Vapi has become one of the most popular platforms for building voice agents. But observability for voice agents has lagged far behind what teams expect for text-based AI systems. You could build a sophisticated voice agent on Vapi and have almost no visibility into how it actually performs in production.

That changes today. The native Vapi integration brings Future AGI’s full observability stack to voice agents. Every call is captured with complete metadata: duration, latency, turn count, interruption frequency, and silence gaps. Transcripts are analyzed at the utterance level, with each agent response evaluated for accuracy, relevance, and adherence to your guidelines.

The integration works at every layer. Call-level metrics show aggregate performance trends across your entire voice agent fleet. Session-level views reconstruct complete conversations so you can follow a caller’s journey from greeting to resolution. Utterance-level analysis pinpoints the exact moment a voice agent went off-script or provided incorrect information.

For teams running voice agents in production, this is 100% visibility where there was previously a black box.

Simulate via SDK

Call Simulation has been available through the dashboard since its launch. Now it is available programmatically through the SDK. Trigger ultra-low-latency simulation calls against your LiveKit agents from your CI/CD pipeline, test automation framework, or custom orchestration layer.

This unlocks automated regression testing for voice agents. Run simulation suites on every deployment. Gate releases on voice quality metrics. Schedule nightly simulation runs against your production agent to catch degradation before users do. The SDK handles connection management, audio streaming, and result collection, delivering the same 60-70% cost reduction over manual QA but now fully automated.
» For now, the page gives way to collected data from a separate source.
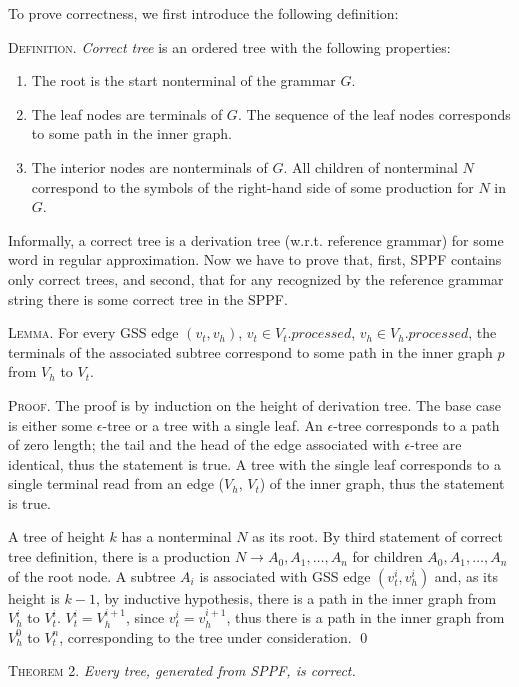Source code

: To prove correctness, we first introduce the following definition:

\textsc{Definition.} 
\emph{Correct tree} is an ordered tree with the following properties:
\begin{enumerate}
  \item The root is the start nonterminal of the grammar $G$.
  \item The leaf nodes are terminals of $G$. The sequence of the leaf nodes 
        corresponds to some path in the inner graph. 
  \item The interior nodes are nonterminals of $G$. All children of nonterminal 
        $N$ correspond to the symbols of the right-hand side of some production for $N$ in $G$.
\end{enumerate}

Informally, a correct tree is a derivation tree (w.r.t. reference grammar) for some word in 
regular approximation. Now we have to prove that, first, SPPF contains only correct trees, 
and second, that for any recognized by the reference grammar string there is some correct tree in
the SPPF.

\textsc{Lemma.}
For every GSS edge $(v_{t}, v_{h})$, $v_{t} \in V_{t}.processed$, $v_{h} \in V_{h}.processed$, 
the terminals of the associated subtree correspond to some path in the inner graph $p$ 
from $V_{h}$ to $V_{t}$.

\textsc{Proof.}
The proof is by induction on the height of derivation tree. 
The base case is either some $\epsilon$-tree or a tree with a single leaf. An $\epsilon$-tree corresponds 
to a path of zero length; the tail and the head of the edge associated with $\epsilon$-tree are identical, 
thus the statement is true. A tree with the single leaf corresponds to a single terminal read from an edge 
($V_{h}$, $V_{t}$) of the inner graph, thus the statement is true.

A tree of height $k$ has a nonterminal $N$ as its root. By third statement of correct tree definition, 
there is a production $N \rightarrow A_{0}, A_{1}, \dots, A_{n}$ for children $A_{0}, A_{1}, \dots, A_{n}$ of the root node. 
A subtree $A_{i}$ is associated with GSS edge $(v_{t}^{i}, v_{h}^{i})$ and, as its height is $k-1$, by inductive hypothesis,
there is a path in the inner graph from $V_{h}^{i}$ to $V_{t}^{i}$. $V_{t}^i = V_{h}^{i+1}$, since $v_{t}^i = v_{h}^{i+1}$, 
thus there is a path in the inner graph from $V_{h}^{0}$ to $V_{t}^{n}$, corresponding to the tree under consideration.
\qed

\textsc{Theorem 2.} 
\textit{Every tree, generated from SPPF, is correct.}

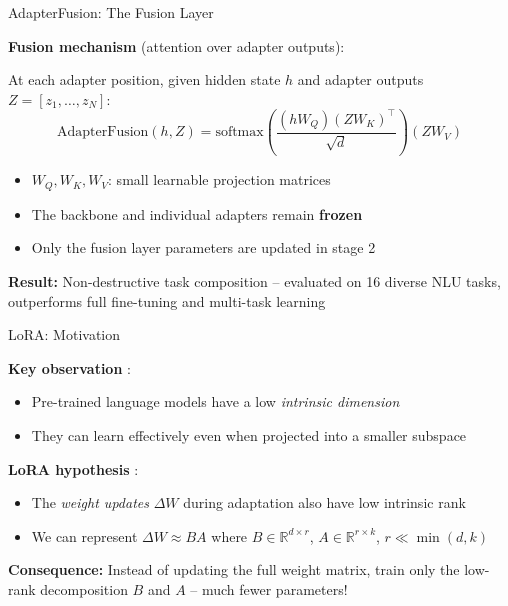 \documentclass[11pt,compress,t,notes=noshow, xcolor=table]{beamer}
\begin{document}

\begin{frame}{AdapterFusion: The Fusion Layer}

\vfill

\textbf{Fusion mechanism} (attention over adapter outputs):

At each adapter position, given hidden state $h$ and adapter outputs $Z = [z_1, \ldots, z_N]$:
$$\text{AdapterFusion}(h, Z) = \text{softmax}\!\left(\frac{(hW_Q)(ZW_K)^\top}{\sqrt{d}}\right) (ZW_V)$$

\begin{itemize}
  \item $W_Q, W_K, W_V$: small learnable projection matrices
  \item The backbone and individual adapters remain \textbf{frozen}
  \item Only the fusion layer parameters are updated in stage 2
\end{itemize}

\vfill

\textbf{Result:} Non-destructive task composition -- evaluated on 16 diverse NLU tasks, outperforms full fine-tuning and multi-task learning

\vfill

\end{frame}


\begin{frame}{LoRA: Motivation}

\vfill

\textbf{Key observation} :
\begin{itemize}
  \item Pre-trained language models have a low \textit{intrinsic dimension}
  \item They can learn effectively even when projected into a smaller subspace
\end{itemize}

\vfill

\textbf{LoRA hypothesis} :
\begin{itemize}
  \item The \textit{weight updates} $\Delta W$ during adaptation also have low intrinsic rank
  \item We can represent $\Delta W \approx BA$ where $B \in \mathbb{R}^{d \times r}$, $A \in \mathbb{R}^{r \times k}$, $r \ll \min(d, k)$
\end{itemize}

\vfill

\textbf{Consequence:} Instead of updating the full weight matrix, train only the low-rank decomposition $B$ and $A$ -- much fewer parameters!

\vfill

\end{frame}
\end{document}
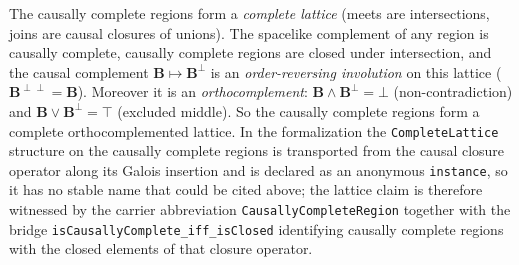 \begin{theorem}
    \label{thrm:causally-complete-lattice}
    \leanok
    The causally complete regions form a \emph{complete lattice} (meets are intersections, joins are causal closures of unions). The spacelike complement of any region is causally complete, causally complete regions are closed under intersection, and the causal complement $\mathbf{B} \mapsto \mathbf{B}^\perp$ is an \emph{order-reversing involution} on this lattice ($\mathbf{B}^{\perp\perp} = \mathbf{B}$). Moreover it is an \emph{orthocomplement}: $\mathbf{B} \wedge \mathbf{B}^\perp = \bot$ (non-contradiction) and $\mathbf{B} \vee \mathbf{B}^\perp = \top$ (excluded middle). So the causally complete regions form a complete orthocomplemented lattice. In the formalization the \texttt{CompleteLattice} structure on the causally complete regions is transported from the causal closure operator along its Galois insertion and is declared as an anonymous \texttt{instance}, so it has no stable name that could be cited above; the lattice claim is therefore witnessed by the carrier abbreviation \texttt{CausallyCompleteRegion} together with the bridge \texttt{isCausallyComplete\_iff\_isClosed} identifying causally complete regions with the closed elements of that closure operator.
\end{theorem}

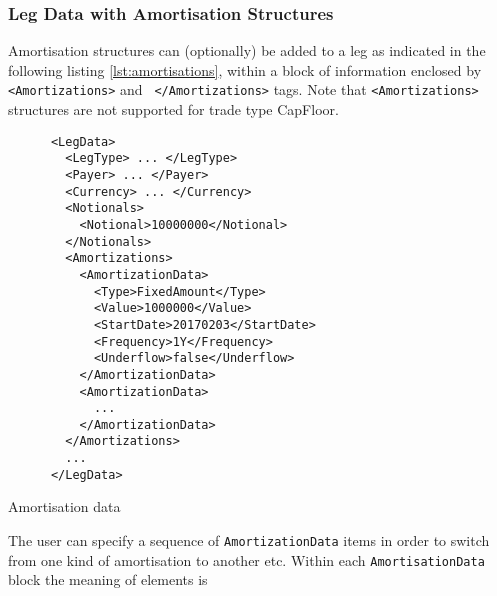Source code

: \subsubsection{Leg Data with Amortisation Structures}
\label{ss:amortisationdata}

Amortisation structures can (optionally) be added to a leg as
indicated in the following listing \ref{lst:amortisations}, within a
block of information enclosed by {\tt <Amortizations>} and {\tt
  </Amortizations>} tags. Note that {\tt <Amortizations>}  structures are 
  not supported for trade type CapFloor.

\begin{listing}[H]
\begin{verbatim}
      <LegData>
        <LegType> ... </LegType>
        <Payer> ... </Payer>
        <Currency> ... </Currency>
        <Notionals>
          <Notional>10000000</Notional>
        </Notionals>
        <Amortizations>
          <AmortizationData>
            <Type>FixedAmount</Type>
            <Value>1000000</Value>
            <StartDate>20170203</StartDate>
            <Frequency>1Y</Frequency>
            <Underflow>false</Underflow>
          </AmortizationData>
          <AmortizationData>
            ...
          </AmortizationData>
        </Amortizations>
        ...
      </LegData>
\end{verbatim}
\caption{Amortisation data}
\label{lst:amortisations}
\end{listing}

The user can specify a sequence of {\tt AmortizationData} items in
order to switch from one kind of amortisation to another etc.  
Within each {\tt AmortisationData} block the meaning of elements is

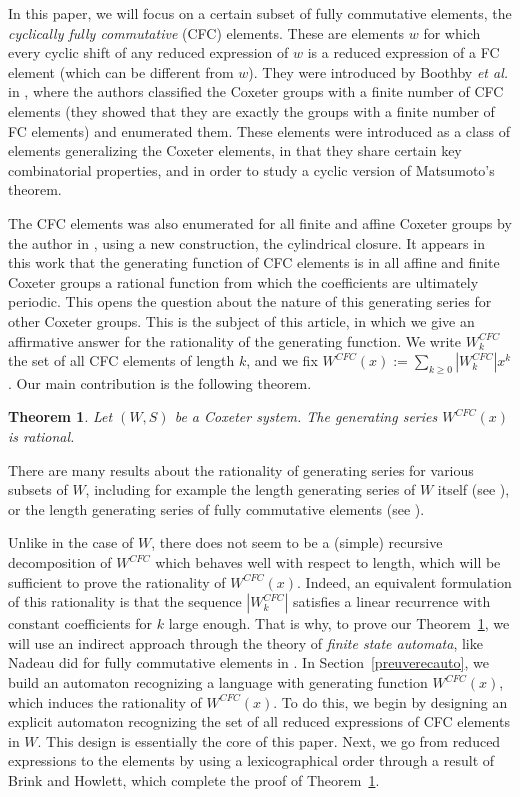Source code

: \documentclass[reqno,12pt]{amsart}
\newtheorem{Theorem}{Theorem}[section]
\theoremstyle{definition}
\begin{document}
 In this paper, we will focus on a certain subset of fully commutative elements, the \emph{cyclically fully commutative} (CFC) elements. These are elements $w$ for which every cyclic shift of any reduced expression of $w$ is a reduced expression of a FC element (which can be different from $w$).  They were introduced by Boothby \emph{et al.} in \cite{BBEEGM}, where the authors classified the Coxeter groups with a finite number of CFC elements (they showed that they are exactly the groups with a finite number of FC elements) and enumerated them.  These elements were introduced as a class of elements generalizing the Coxeter elements, in that they share certain key combinatorial properties, and in order to study a cyclic version of Matsumoto's theorem.
 
The CFC elements was also enumerated for all finite and affine Coxeter groups by the author in \cite{PET4}, using a new construction, the cylindrical closure. It appears in this work that the generating function of CFC elements is in all affine and finite Coxeter groups a rational function from which the coefficients are ultimately periodic. This opens the question about the nature of this generating series for other Coxeter groups. This is the subject of this article, in which we give an affirmative answer for the rationality of the generating function. We write $W^{CFC}_k$ the set of all CFC elements of length $k$, and we fix $W^{CFC}(x):= \sum_{k \geq 0} |W^{CFC}_k|x^k$. Our main contribution is the following theorem.

\begin{Theorem}\label{thmintro}
Let $(W,S)$ be a Coxeter system. The generating series $W^{CFC}(x)$ is rational.
\end{Theorem}

There are many results about the rationality of generating series for various subsets of $W$, including for example the length generating series of $W$ itself (see \cite[Section 7.1]{BB}), or the length generating series of  fully commutative elements (see \cite[Theorem 1.1]{NAD}).

Unlike in the case of $W$, there does not seem to be a (simple) recursive decomposition of $W^{CFC}$ which behaves well with respect to length, which will be sufficient to prove the rationality of $W^{CFC}(x)$. Indeed, an equivalent formulation of this rationality is that the sequence $|W^{CFC}_k|$ satisfies a linear recurrence with constant coefficients for $k$ large enough. That is why, to prove our Theorem~\ref{thmintro}, we will use an indirect approach through the theory of \emph{finite state automata}, like Nadeau did for fully commutative elements in \cite{NAD}. In Section~\ref{preuverecauto}, we build an automaton recognizing a language with generating function $W^{CFC}(x)$, which induces the rationality of $W^{CFC}(x)$. To do this, we begin by designing an explicit automaton recognizing the set of all reduced expressions of CFC elements in $W$. This design is essentially the core of this paper. Next, we go from reduced expressions to the elements by using a lexicographical order through a result of Brink and Howlett, which complete the proof of Theorem~\ref{thmintro}.
\end{document}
Eval Groups in Experiments

Individual evaluation metrics tell you about specific quality dimensions. Eval groups tell you whether your agent is actually good at its job. The new eval group integration with experiments lets you run pre-configured evaluation groups as part of your experiment workflow and optimize against group-level aggregate scores.

Pre-built default eval groups are available for common use cases: RAG evaluation covers retrieval precision, faithfulness, and answer quality in a single group. Computer Vision evaluation handles image understanding, object detection accuracy, and visual reasoning. Conversational AI evaluation measures coherence, helpfulness, and safety across multi-turn dialogues. Select a default group or build your own from any combination of individual evaluations.

Simulation Management Improvements

Running large simulation suites is now smoother with three key improvements. Auto-refresh keeps your simulation dashboard current without manual page reloads, so you can watch test results stream in as they complete. The stop simulation control lets you halt a running suite when you have seen enough — useful when early results reveal a clear regression and you do not need to wait for 200 more test cases to confirm it. Visual workflow tracing shows the execution path of each simulation scenario as a graph, making it easy to see which conversation branches were tested and which were not.

Selective test rerun is a significant time-saver. When a simulation suite with 100 scenarios completes and 8 of them fail, you no longer need to rerun all 100. Select the failed cases, click rerun, and only those scenarios execute again. This is especially valuable during iterative debugging where you want rapid feedback on whether a fix resolves the specific failures you identified.

Platform Updates

The Workbench has been redesigned with an integrated code drawer that slides out from the side panel, keeping your evaluation context visible while you write code. The refreshed header provides faster navigation between Workbench sections. traceAI now natively supports the session.id attribute across all instrumented frameworks, enabling automatic session grouping without manual configuration in your application code.